━━━ EXERCISE DATA

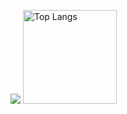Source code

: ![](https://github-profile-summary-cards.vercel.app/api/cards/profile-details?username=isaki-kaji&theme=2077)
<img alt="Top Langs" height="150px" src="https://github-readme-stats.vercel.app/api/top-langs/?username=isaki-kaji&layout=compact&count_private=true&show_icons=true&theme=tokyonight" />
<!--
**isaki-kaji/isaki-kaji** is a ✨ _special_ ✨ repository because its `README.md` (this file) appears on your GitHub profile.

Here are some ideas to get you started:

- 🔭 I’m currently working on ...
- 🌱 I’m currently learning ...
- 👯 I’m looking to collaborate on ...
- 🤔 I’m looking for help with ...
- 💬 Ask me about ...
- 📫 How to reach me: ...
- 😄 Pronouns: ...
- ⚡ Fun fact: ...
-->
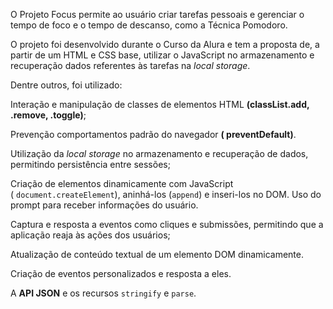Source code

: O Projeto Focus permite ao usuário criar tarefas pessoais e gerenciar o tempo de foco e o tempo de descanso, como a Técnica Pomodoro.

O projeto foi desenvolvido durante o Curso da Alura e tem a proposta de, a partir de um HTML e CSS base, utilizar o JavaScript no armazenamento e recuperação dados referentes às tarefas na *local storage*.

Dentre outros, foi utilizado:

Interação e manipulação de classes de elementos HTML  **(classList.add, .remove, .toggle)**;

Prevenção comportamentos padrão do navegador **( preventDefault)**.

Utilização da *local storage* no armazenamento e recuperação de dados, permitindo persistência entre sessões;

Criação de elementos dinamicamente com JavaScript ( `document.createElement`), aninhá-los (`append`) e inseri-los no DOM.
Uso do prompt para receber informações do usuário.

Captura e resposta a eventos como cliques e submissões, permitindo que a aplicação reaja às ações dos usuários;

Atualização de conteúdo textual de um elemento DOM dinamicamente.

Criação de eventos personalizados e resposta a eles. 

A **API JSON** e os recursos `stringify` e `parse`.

━━━━━━

> [THE PROBLEM]:
The pictures stay out; everything else in the records above must be repeated exactly.

> [ANSWER BOX]:
Source code

: ![](https://github-profile-summary-cards.vercel.app/api/cards/profile-details?username=isaki-kaji&theme=2077)
<img alt="Top Langs" height="150px" src="https://github-readme-stats.vercel.app/api/top-langs/?username=isaki-kaji&layout=compact&count_private=true&show_icons=true&theme=tokyonight" />
<!--
**isaki-kaji/isaki-kaji** is a ✨ _special_ ✨ repository because its `README.md` (this file) appears on your GitHub profile.

Here are some ideas to get you started:

- 🔭 I’m currently working on ...
- 🌱 I’m currently learning ...
- 👯 I’m looking to collaborate on ...
- 🤔 I’m looking for help with ...
- 💬 Ask me about ...
- 📫 How to reach me: ...
- 😄 Pronouns: ...
- ⚡ Fun fact: ...
-->
Source code

: O Projeto Focus permite ao usuário criar tarefas pessoais e gerenciar o tempo de foco e o tempo de descanso, como a Técnica Pomodoro.

O projeto foi desenvolvido durante o Curso da Alura e tem a proposta de, a partir de um HTML e CSS base, utilizar o JavaScript no armazenamento e recuperação dados referentes às tarefas na *local storage*.

Dentre outros, foi utilizado:

Interação e manipulação de classes de elementos HTML  **(classList.add, .remove, .toggle)**;

Prevenção comportamentos padrão do navegador **( preventDefault)**.

Utilização da *local storage* no armazenamento e recuperação de dados, permitindo persistência entre sessões;

Criação de elementos dinamicamente com JavaScript ( `document.createElement`), aninhá-los (`append`) e inseri-los no DOM.
Uso do prompt para receber informações do usuário.

Captura e resposta a eventos como cliques e submissões, permitindo que a aplicação reaja às ações dos usuários;

Atualização de conteúdo textual de um elemento DOM dinamicamente.

Criação de eventos personalizados e resposta a eles. 

A **API JSON** e os recursos `stringify` e `parse`.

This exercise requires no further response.